In order to compute loss in pixel space, I still exploit U-net architecture to predict denoised latents, but I decode it to pixel space using the decoder. The image from NeRF rendering is then compared against the decoded prediction with a simple L2 loss. More specifically, in the pixel version, the NeRF image is passed through SD encoder to get latent representation. After adding noise to this latent, the diffusion model predicts the denoised version of it. This new predicted latent is then decoded back into an RGB image using the decoder. The loss is computed then as pixel-wise L2 difference between this NeRF rendered image and the decoded prediction. Only the NeRF rendered image gets affected by the gradients and the diffusion model output remains untouched.
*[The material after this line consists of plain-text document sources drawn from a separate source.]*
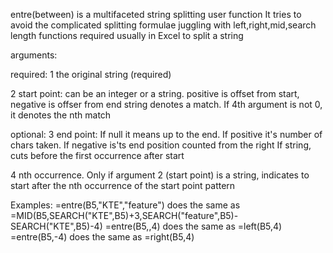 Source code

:entre(between) 
is a multifaceted string splitting user function
It tries to avoid the complicated splitting formulae juggling with left,right,mid,search length functions required
 usually in Excel to split a string


arguments: 

required:
1  the original string (required)

2  start point: can be an integer or a string. 
	positive is offset from start, negative is offser from end
	string denotes a match. If 4th argument is not 0, it denotes the nth match

optional:
3  end point: If null it means up to the end. 
              If positive it's number of chars taken. 
	      If negative is'ts end position counted from the right
	      If string, cuts before the first occurrence after start

4  nth occurrence. Only if argument 2 (start point) is a string, indicates to start after the nth occurrence of 
   the start point pattern

Examples:
  =entre(B5,"KTE","feature") does the same as =MID(B5,SEARCH("KTE",B5)+3,SEARCH("feature",B5)-SEARCH("KTE",B5)-4)
  =entre(B5,,4) does the same as =left(B5,4)
  =entre(B5,-4) does the same as =right(B5,4) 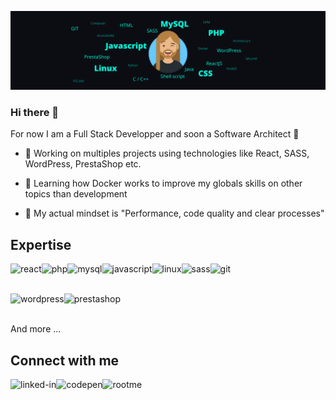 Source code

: ![Banner representing my technicals skills](https://raw.githubusercontent.com/LeFodeurCou/LeFodeurCou/main/linkedinBanner.png)

### Hi there 🦄
For now I am a Full Stack Developper and soon a Software Architect 🤞

- 🔧 Working on multiples projects using technologies like React, SASS, WordPress, PrestaShop etc.

- 🌱 Learning how Docker works to improve my globals skills on other topics than development

- 🧠 My actual mindset is "Performance, code quality and clear processes"



## Expertise
<img align="left" alt="react" src="https://img.shields.io/badge/react%20-%2320232a.svg?&style=for-the-badge&logo=react&logoColor=%2361DAFB" />

<img align="left" alt="php" src="https://img.shields.io/badge/php%20-%23384169.svg?&style=for-the-badge&logo=php&logoColor=white" />

<img align="left" alt="mysql" src="https://img.shields.io/badge/mysql%20-%23a35c0a.svg?&style=for-the-badge&logo=mysql&logoColor=white" />

<img align="left" alt="javascript" src="https://img.shields.io/badge/javascript%20-%23efd81d.svg?&style=for-the-badge&logo=javascript&logoColor=0a0e12" />

<img align="left" alt="linux" src="https://img.shields.io/badge/linux%20-%2313466b.svg?&style=for-the-badge&logo=linux&logoColor=white" />

<img align="left" alt="sass" src="https://img.shields.io/badge/sass%20-%23993366.svg?&style=for-the-badge&logo=sass&logoColor=white" />

<img align="left" alt="git" src="https://img.shields.io/badge/git%20-%23f2704e.svg?&style=for-the-badge&logo=git&logoColor=white" />

<br /><br />

<img align="left" alt="wordpress" src="https://img.shields.io/badge/wordpress%20-%230e62a1.svg?&style=for-the-badge&logo=wordpress&logoColor=white" />

<img align="left" alt="prestashop" src="https://img.shields.io/badge/prestashop%20-%2334219e.svg?&style=for-the-badge&logo=prestashop&logoColor=white" />


<br /><br />

And more ...

## Connect with me

[<img align="left" alt="linked-in" src="https://img.shields.io/badge/linkedin-%230077B5.svg?&style=for-the-badge&logo=linkedin&logoColor=white" />](https://www.linkedin.com/in/remi-etienne)

[<img align="left" alt="codepen" src="https://img.shields.io/badge/codepen-%231a1c1d.svg?&style=for-the-badge&logo=codepen&logoColor=white" />](https://codepen.io/LeFodeurCou)

[<img align="left" alt="rootme" src="https://img.shields.io/badge/rootme-%23000000.svg?&style=for-the-badge&logo=rootme&logoColor=white" />](https://www.root-me.org/Neo-350536)

<!--
**LeFodeurCou/LeFodeurCou** is a ✨ _special_ ✨ repository because its `README.md` (this file) appears on your GitHub profile.

Here are some ideas to get you started:

- 🔭 I’m currently working on ...
- 🌱 I’m currently learning ...
- 👯 I’m looking to collaborate on ...
- 🤔 I’m looking for help with ...
- 💬 Ask me about ...
- 📫 How to reach me: ...
- 😄 Pronouns: ...
- ⚡ Fun fact: ...
-->
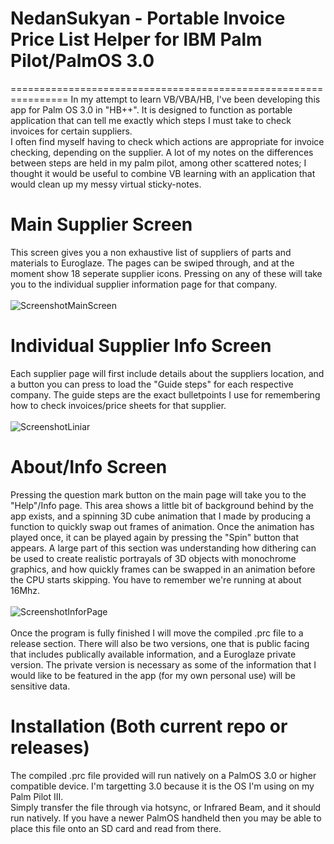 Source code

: # NedanSukyan - Portable Invoice Price List Helper for IBM Palm Pilot/PalmOS 3.0<br />
================================================================
In my attempt to learn VB/VBA/HB, I've been developing this app for Palm OS 3.0 in "HB++". It is designed to function as portable application that can tell me exactly which steps I must take to check invoices for certain suppliers.<br />
I often find myself having to check which actions are appropriate for invoice checking, depending on the supplier. A lot of my notes on the differences between steps are held in my palm pilot, among other scattered notes; I thought it would be useful to combine VB learning with an application that would clean up my messy virtual sticky-notes.
# Main Supplier Screen
This screen gives you a non exhaustive list of suppliers of parts and materials to Euroglaze. The pages can be swiped through, and at the moment show 18 seperate supplier icons. Pressing on any of these will take you to the individual supplier information page for that company.<br /><br />
![ScreenshotMainScreen](https://github.com/user-attachments/assets/c3540c34-679c-488f-a815-4aad1d9f21be)
# Individual Supplier Info Screen
Each supplier page will first include details about the suppliers location, and a button you can press to load the "Guide steps" for each respective company. The guide steps are the exact bulletpoints I use for remembering how to check invoices/price sheets for that supplier.<br /><br />
![ScreenshotLiniar](https://github.com/user-attachments/assets/2d07c648-6e4d-41a0-b7fb-58aef04afaa8)
# About/Info Screen
Pressing the question mark button on the main page will take you to the "Help"/Info page. This area shows a little bit of background behind by the app exists, and a spinning 3D cube animation that I made by producing a function to quickly swap out frames of animation. Once the animation has played once, it can be played again by pressing the "Spin" button that appears. A large part of this section was understanding how dithering can be used to create realistic portrayals of 3D objects with monochrome graphics, and how quickly frames can be swapped in an animation before the CPU starts skipping. You have to remember we're running at about 16Mhz.<br /><br />
![ScreenshotInforPage](https://github.com/user-attachments/assets/6ee21968-14a9-42bd-b651-0f17d8496286)
<br /><br />
Once the program is fully finished I will move the compiled .prc file to a release section. There will also be two versions, one that is public facing that includes publically available information, and a Euroglaze private version. The private version is necessary as some of the information that I would like to be featured in the app (for my own personal use) will be sensitive data. <br />
# Installation (Both current repo or releases)
The compiled .prc file provided will run natively on a PalmOS 3.0 or higher compatible device. I'm targetting 3.0 because it is the OS I'm using on my Palm Pilot III.<br />
Simply transfer the file through via hotsync, or Infrared Beam, and it should run natively. If you have a newer PalmOS handheld then you may be able to place this file onto an SD card and read from there.
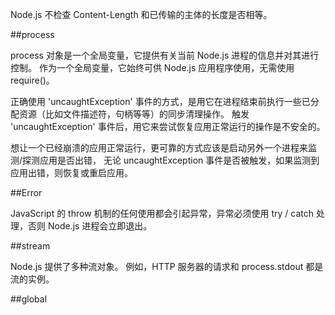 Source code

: Node.js 不检查 Content-Length 和已传输的主体的长度是否相等。

##process

process 对象是一个全局变量，它提供有关当前 Node.js 进程的信息并对其进行控制。 作为一个全局变量，它始终可供 Node.js 应用程序使用，无需使用 require()。

正确使用 'uncaughtException' 事件的方式，是用它在进程结束前执行一些已分配资源（比如文件描述符，句柄等等）的同步清理操作。 触发 'uncaughtException' 事件后，用它来尝试恢复应用正常运行的操作是不安全的。

想让一个已经崩溃的应用正常运行，更可靠的方式应该是启动另外一个进程来监测/探测应用是否出错， 无论 uncaughtException 事件是否被触发，如果监测到应用出错，则恢复或重启应用。

##Error

JavaScript 的 throw 机制的任何使用都会引起异常，异常必须使用 try / catch 处理，否则 Node.js 进程会立即退出。

##stream

Node.js 提供了多种流对象。 例如，HTTP 服务器的请求和 process.stdout 都是流的实例。


##global
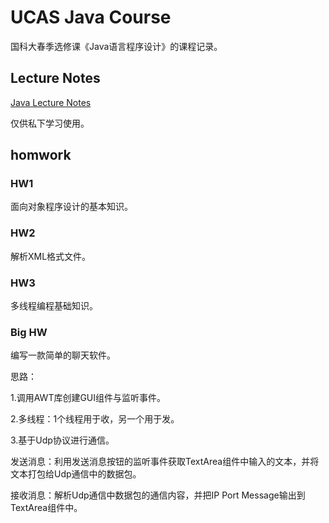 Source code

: # UCAS Java Course
国科大春季选修课《Java语言程序设计》的课程记录。
## Lecture Notes
[Java Lecture Notes](https://github.com/JShuffle/UCAS_Java_Homwork/tree/master/Lecture%20Notes)

仅供私下学习使用。
## homwork
### HW1
面向对象程序设计的基本知识。
### HW2
解析XML格式文件。
### HW3
多线程编程基础知识。
### Big HW
编写一款简单的聊天软件。

思路：

1.调用AWT库创建GUI组件与监听事件。

2.多线程：1个线程用于收，另一个用于发。

3.基于Udp协议进行通信。

发送消息：利用发送消息按钮的监听事件获取TextArea组件中输入的文本，并将文本打包给Udp通信中的数据包。

接收消息：解析Udp通信中数据包的通信内容，并把IP Port Message输出到TextArea组件中。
| Prompt | Standard SDS Loss | Pixel Loss |
|---|---|---|
| "a robot" | ![]() ![]() |
![]() |
The SDS loss in pixel space makes the optimization more aligned with human perception and hence the results looks a lot more real. The pixel loss as we can see tends to produce more visually consistent color since the loss is applied after decoding which helps enforce low-level color similarity. There is however some noisiness in terms of geometry and some bluriness. The pixel space loss takes a lot longer per iteration due to additional decoding step roughly by ≈30%. In contrast, standard SDS loss, the overall geometry of the robot is captured but lacks realism in terms of color and shape.